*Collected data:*

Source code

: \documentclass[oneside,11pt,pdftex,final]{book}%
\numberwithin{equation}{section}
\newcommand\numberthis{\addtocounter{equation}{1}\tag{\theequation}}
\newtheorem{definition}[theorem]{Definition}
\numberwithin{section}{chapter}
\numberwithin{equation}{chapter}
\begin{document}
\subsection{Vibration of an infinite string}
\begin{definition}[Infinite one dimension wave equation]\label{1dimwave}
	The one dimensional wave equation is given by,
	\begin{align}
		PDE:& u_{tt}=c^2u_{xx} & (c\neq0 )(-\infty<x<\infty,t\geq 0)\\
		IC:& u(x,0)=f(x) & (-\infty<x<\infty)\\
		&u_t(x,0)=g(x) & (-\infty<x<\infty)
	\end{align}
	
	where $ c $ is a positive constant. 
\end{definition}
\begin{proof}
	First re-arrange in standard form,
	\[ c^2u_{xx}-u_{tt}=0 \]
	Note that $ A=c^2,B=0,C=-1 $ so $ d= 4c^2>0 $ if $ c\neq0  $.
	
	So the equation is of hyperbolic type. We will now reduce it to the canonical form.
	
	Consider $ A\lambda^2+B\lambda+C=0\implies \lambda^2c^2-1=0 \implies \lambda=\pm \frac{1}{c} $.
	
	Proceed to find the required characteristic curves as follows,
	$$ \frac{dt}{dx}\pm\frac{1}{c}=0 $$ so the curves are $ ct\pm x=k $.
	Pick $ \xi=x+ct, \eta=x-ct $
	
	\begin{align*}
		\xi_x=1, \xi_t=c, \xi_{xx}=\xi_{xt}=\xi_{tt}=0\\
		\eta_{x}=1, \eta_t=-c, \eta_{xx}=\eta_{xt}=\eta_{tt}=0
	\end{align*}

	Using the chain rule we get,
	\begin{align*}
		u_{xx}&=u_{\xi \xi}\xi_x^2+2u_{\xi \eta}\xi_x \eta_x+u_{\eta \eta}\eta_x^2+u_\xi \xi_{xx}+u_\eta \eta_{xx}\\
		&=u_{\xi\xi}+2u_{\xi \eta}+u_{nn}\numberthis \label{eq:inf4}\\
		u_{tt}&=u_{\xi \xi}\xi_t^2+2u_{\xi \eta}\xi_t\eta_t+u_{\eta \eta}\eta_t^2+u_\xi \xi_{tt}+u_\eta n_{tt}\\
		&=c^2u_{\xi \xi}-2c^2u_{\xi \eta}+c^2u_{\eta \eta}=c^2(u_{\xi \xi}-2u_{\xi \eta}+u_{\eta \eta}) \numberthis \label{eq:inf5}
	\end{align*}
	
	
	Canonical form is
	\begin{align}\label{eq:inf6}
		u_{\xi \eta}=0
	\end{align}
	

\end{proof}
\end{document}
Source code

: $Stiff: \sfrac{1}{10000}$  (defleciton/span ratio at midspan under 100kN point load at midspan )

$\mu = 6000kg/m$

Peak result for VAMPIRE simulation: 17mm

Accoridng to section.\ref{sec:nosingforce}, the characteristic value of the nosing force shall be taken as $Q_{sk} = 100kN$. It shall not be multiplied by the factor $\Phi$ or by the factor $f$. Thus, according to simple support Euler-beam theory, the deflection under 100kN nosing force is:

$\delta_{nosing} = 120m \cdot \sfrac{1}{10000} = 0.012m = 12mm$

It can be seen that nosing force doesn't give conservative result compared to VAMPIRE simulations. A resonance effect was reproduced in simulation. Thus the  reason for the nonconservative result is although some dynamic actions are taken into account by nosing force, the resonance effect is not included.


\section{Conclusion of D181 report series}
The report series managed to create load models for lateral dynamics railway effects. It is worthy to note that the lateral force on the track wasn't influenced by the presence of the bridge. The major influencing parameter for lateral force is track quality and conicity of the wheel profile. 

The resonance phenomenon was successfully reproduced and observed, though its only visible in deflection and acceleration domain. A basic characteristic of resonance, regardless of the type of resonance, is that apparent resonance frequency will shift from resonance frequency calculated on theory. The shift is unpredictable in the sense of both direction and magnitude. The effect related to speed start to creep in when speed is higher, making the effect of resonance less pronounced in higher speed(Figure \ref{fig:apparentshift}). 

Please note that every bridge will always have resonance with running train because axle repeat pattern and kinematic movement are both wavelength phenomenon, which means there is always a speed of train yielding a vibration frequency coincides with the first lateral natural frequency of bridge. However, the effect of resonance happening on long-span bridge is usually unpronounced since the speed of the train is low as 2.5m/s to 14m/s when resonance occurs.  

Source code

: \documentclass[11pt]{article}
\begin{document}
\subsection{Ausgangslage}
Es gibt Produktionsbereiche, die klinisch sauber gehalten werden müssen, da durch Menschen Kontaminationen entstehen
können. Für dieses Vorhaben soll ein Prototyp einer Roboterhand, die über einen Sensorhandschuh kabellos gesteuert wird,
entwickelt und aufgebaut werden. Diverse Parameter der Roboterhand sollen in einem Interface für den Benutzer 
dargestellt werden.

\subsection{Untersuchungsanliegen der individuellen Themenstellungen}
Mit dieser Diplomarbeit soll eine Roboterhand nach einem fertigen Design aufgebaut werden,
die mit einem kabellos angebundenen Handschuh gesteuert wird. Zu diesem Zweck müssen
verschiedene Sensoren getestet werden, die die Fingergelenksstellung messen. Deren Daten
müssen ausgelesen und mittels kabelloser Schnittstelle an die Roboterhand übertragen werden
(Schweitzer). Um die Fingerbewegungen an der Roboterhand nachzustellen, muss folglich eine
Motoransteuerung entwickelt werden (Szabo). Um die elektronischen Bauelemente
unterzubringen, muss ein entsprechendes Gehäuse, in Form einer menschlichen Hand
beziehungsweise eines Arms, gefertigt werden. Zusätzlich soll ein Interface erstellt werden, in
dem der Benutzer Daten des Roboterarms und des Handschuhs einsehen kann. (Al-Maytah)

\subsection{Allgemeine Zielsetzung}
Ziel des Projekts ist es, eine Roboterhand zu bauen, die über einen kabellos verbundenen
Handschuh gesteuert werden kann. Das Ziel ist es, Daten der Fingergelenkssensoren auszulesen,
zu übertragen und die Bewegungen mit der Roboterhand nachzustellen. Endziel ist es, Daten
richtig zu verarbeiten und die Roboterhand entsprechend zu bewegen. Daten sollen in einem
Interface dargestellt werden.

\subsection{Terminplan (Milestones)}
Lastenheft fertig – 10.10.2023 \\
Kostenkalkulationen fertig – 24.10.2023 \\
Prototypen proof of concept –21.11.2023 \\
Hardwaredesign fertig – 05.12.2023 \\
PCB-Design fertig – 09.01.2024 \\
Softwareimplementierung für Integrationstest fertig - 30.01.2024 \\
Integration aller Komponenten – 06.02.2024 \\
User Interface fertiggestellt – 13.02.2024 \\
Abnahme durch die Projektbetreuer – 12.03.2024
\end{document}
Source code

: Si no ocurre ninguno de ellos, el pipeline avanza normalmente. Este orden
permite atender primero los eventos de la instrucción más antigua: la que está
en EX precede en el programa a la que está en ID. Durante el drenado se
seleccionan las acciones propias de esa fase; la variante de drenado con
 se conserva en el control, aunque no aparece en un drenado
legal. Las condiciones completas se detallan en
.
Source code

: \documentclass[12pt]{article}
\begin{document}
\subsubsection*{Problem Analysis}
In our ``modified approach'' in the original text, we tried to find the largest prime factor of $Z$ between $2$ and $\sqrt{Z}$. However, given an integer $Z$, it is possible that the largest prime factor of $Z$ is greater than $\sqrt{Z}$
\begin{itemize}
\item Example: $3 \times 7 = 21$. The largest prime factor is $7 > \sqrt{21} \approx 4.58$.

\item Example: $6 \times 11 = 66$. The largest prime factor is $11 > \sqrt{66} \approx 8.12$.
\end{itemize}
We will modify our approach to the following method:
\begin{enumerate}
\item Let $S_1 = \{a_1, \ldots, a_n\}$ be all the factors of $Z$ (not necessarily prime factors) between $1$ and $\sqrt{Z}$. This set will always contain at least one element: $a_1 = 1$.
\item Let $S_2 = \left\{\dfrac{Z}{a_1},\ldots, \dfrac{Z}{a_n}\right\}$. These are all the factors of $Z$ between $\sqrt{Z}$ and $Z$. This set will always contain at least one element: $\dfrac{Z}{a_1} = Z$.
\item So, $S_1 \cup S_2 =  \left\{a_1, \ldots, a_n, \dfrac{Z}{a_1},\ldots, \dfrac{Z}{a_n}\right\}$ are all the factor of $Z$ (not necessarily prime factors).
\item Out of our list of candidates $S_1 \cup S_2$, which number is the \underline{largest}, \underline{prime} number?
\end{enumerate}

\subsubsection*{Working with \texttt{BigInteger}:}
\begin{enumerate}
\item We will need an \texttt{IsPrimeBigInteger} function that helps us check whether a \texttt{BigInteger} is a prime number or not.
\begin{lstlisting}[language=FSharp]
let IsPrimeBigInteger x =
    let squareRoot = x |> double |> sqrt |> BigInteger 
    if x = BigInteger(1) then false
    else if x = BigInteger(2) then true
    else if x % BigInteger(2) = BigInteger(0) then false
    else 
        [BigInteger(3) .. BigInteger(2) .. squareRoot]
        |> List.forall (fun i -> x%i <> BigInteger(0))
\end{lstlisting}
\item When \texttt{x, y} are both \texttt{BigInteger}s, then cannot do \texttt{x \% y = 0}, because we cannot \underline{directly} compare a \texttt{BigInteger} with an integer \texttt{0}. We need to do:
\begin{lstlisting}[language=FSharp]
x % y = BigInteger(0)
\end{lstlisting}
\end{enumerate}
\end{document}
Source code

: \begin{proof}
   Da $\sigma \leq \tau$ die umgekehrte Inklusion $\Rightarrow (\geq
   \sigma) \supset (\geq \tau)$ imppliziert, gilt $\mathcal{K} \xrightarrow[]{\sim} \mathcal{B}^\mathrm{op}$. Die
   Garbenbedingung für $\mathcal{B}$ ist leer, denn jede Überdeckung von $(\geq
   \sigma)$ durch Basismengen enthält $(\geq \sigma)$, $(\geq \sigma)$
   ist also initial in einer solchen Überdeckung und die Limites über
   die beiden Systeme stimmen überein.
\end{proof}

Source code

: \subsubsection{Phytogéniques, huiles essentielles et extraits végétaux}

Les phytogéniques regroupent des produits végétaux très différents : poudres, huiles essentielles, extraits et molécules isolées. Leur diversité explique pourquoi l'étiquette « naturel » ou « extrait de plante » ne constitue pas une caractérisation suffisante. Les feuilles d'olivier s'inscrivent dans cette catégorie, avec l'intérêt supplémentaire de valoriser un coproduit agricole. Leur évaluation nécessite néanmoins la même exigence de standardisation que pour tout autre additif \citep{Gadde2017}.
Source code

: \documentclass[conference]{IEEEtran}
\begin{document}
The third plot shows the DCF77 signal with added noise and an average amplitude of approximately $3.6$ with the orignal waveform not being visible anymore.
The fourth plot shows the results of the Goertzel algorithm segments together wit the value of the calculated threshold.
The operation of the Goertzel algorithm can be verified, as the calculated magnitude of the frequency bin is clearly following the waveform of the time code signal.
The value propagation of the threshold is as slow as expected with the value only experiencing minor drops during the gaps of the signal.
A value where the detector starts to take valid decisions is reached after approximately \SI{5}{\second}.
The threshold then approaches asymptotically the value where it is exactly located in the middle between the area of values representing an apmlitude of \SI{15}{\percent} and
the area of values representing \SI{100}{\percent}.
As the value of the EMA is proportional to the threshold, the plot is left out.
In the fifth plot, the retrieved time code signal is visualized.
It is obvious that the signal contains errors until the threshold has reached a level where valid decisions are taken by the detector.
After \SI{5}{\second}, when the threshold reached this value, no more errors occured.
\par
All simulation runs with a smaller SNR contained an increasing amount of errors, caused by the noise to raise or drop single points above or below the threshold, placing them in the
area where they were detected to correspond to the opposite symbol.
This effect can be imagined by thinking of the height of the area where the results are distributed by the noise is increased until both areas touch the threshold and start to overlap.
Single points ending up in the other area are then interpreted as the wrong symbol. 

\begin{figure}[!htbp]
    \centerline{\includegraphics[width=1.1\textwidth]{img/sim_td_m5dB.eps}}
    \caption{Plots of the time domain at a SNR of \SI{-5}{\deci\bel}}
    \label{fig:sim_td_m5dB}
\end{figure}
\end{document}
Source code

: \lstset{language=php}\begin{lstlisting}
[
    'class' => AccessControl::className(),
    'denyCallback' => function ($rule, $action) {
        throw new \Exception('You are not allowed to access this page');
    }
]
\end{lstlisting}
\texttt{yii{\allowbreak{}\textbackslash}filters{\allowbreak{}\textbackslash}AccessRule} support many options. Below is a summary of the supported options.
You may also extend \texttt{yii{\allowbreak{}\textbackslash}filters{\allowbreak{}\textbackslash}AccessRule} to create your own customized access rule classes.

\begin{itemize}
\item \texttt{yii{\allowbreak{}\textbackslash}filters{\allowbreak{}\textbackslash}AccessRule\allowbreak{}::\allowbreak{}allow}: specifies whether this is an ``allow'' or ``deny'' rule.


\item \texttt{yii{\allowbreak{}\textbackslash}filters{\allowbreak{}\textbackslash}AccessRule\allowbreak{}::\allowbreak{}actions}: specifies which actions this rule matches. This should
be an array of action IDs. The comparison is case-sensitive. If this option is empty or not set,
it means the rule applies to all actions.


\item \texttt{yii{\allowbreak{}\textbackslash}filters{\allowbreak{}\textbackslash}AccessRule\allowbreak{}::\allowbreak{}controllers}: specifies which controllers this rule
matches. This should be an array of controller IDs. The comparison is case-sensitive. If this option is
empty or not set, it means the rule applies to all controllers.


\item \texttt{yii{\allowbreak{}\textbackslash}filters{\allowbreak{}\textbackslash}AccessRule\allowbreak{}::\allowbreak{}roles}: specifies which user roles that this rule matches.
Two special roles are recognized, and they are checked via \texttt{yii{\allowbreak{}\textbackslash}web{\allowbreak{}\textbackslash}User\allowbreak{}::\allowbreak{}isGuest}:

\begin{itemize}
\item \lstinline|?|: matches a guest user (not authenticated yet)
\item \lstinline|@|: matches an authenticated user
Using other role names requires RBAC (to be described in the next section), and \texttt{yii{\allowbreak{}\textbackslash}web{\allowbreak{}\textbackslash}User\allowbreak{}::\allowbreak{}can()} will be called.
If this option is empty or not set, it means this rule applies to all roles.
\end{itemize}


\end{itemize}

*EXERCISE PROMPT:* Your answer should consist solely of the lines above from the line with "if x = BigInteger(1) then false" to the line with "then cannot do", both included, reproduced exactly.

*RESULT OF THIS TASK:*
    if x = BigInteger(1) then false
    else if x = BigInteger(2) then true
    else if x % BigInteger(2) = BigInteger(0) then false
    else 
        [BigInteger(3) .. BigInteger(2) .. squareRoot]
        |> List.forall (fun i -> x%i <> BigInteger(0))
\end{lstlisting}
\item When \texttt{x, y} are both \texttt{BigInteger}s, then cannot do \texttt{x \% y = 0}, because we cannot \underline{directly} compare a \texttt{BigInteger} with an integer \texttt{0}. We need to do:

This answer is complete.